In 2010, Seth Godin published a thought-provoking blog on pricing: his position is that for more expensive goods, where a customer is relatively loyal, you should give the customer your best (lowest) price, so they remain loyal.
He concluded his post with the following:
“You might leave money on the table if you reward people for being loyal (and don’t make them shop around each time). I think it’s money well spent, because loyalty is worth more than a little more margin. If you train your partners to shop around, expect them to shop around.”
What is the Best Pricing Strategy to Earn Loyalty?
In many situations, Seth is right. However, I once came across a company in the garbage collection business. In that business, a company had to price very aggressively to win a contract; and year after year, they would raise their prices without the contract going out to bid again. They usually keep a customer for about 10 years – enough time for prices to increase to two to three times the going rate on competitive bids.

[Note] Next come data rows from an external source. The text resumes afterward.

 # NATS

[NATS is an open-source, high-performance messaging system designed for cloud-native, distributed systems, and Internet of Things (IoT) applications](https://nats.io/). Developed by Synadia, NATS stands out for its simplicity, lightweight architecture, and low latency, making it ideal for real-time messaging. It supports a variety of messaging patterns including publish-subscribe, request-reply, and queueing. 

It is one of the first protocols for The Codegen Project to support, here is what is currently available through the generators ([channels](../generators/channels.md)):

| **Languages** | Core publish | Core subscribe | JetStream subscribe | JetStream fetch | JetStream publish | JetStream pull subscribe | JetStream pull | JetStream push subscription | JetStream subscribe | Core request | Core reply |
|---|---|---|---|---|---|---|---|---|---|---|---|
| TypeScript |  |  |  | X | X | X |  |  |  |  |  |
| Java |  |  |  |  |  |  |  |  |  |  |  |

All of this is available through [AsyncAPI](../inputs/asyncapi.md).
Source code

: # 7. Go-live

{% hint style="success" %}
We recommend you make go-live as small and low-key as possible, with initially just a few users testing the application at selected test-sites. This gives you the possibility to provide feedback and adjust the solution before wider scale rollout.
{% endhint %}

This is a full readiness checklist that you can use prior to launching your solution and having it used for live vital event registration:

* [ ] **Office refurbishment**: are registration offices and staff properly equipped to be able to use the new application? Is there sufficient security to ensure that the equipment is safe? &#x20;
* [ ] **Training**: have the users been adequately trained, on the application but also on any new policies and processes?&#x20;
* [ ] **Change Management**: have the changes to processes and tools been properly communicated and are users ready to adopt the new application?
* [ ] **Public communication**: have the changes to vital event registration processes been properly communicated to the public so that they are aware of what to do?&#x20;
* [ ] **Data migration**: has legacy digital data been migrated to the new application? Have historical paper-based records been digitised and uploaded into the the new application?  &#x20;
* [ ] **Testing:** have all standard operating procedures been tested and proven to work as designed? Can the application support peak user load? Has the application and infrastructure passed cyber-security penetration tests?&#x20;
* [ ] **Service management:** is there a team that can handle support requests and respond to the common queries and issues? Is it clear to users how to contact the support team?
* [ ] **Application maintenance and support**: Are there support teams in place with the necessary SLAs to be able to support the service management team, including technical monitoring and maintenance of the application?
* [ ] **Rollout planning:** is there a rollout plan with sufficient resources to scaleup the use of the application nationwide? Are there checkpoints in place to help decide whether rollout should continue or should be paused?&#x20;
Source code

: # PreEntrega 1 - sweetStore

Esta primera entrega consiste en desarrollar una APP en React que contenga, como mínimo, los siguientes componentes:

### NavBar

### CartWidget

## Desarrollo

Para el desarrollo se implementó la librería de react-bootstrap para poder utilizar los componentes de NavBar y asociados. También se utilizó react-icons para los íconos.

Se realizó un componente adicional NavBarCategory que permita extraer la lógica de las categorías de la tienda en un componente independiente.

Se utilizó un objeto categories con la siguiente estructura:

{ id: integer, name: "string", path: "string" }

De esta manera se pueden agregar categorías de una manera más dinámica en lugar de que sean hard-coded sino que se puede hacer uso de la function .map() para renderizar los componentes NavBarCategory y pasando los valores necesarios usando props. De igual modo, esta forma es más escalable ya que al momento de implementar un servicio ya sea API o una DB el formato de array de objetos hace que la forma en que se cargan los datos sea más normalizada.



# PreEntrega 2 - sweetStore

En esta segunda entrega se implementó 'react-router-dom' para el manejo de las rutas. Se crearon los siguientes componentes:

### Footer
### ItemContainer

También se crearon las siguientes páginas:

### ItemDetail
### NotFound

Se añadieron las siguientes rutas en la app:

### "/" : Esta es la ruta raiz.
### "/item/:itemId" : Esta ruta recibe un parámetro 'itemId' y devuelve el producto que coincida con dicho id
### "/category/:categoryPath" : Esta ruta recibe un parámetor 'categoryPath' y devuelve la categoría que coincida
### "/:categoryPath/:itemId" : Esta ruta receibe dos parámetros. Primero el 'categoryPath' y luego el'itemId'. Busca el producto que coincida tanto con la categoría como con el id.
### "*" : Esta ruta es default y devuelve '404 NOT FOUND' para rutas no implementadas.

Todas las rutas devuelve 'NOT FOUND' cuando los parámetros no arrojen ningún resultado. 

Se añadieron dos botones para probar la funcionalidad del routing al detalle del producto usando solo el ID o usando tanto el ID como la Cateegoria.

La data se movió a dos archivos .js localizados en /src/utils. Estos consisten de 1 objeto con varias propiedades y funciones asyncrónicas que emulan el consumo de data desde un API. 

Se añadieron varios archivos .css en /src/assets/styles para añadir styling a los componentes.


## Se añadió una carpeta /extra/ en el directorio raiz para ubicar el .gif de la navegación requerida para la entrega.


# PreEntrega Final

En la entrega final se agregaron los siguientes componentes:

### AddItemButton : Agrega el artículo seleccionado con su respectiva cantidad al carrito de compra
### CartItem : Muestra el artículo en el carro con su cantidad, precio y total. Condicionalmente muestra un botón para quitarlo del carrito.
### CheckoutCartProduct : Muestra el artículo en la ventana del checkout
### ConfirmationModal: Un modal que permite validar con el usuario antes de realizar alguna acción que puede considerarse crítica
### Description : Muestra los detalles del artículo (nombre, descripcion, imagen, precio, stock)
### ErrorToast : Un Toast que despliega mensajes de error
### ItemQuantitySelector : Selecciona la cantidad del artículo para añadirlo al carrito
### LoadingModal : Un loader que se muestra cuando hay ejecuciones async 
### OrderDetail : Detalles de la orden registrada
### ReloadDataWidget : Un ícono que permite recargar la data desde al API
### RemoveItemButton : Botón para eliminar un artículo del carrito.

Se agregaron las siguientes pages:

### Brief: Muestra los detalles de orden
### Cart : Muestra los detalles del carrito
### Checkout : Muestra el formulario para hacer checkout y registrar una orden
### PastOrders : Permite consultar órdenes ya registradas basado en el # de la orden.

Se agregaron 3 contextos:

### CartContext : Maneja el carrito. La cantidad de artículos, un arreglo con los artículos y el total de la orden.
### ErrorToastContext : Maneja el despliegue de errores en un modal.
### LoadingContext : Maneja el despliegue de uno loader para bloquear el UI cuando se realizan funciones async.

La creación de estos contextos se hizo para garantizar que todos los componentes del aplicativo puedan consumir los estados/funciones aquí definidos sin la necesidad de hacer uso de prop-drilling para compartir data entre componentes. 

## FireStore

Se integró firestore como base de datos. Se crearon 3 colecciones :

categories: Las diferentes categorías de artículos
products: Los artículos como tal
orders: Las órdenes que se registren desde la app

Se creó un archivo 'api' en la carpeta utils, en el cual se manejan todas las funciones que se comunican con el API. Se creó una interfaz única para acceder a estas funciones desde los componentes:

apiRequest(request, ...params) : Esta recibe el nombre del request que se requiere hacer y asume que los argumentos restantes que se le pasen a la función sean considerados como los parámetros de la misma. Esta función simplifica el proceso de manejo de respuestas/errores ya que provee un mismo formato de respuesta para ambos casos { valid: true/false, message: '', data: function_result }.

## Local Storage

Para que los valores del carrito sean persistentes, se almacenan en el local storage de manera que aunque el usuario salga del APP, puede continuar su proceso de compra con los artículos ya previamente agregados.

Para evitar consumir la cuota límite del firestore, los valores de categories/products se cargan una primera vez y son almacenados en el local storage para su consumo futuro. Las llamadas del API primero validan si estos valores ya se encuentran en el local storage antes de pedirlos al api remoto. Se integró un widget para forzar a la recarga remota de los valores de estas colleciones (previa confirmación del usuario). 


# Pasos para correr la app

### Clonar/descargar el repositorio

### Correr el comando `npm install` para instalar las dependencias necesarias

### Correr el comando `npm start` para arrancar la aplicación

The trick is that their prices are a small enough expense for their customers to avoid detection year after year. Loyalty may very well appear high, but it could also merely be inertia.
Seth’s comments certainly apply a lot of the time.
The price is relatively large, the customers buy from you multiple times, and it is not too difficult to switch vendors, absolutely positively consider his words. Consider giving competitive prices to your most loyal customers. However, as we say, every time we try to make a pricing generalization, it depends.
If pricing were easy, it wouldn’t be fun, would it?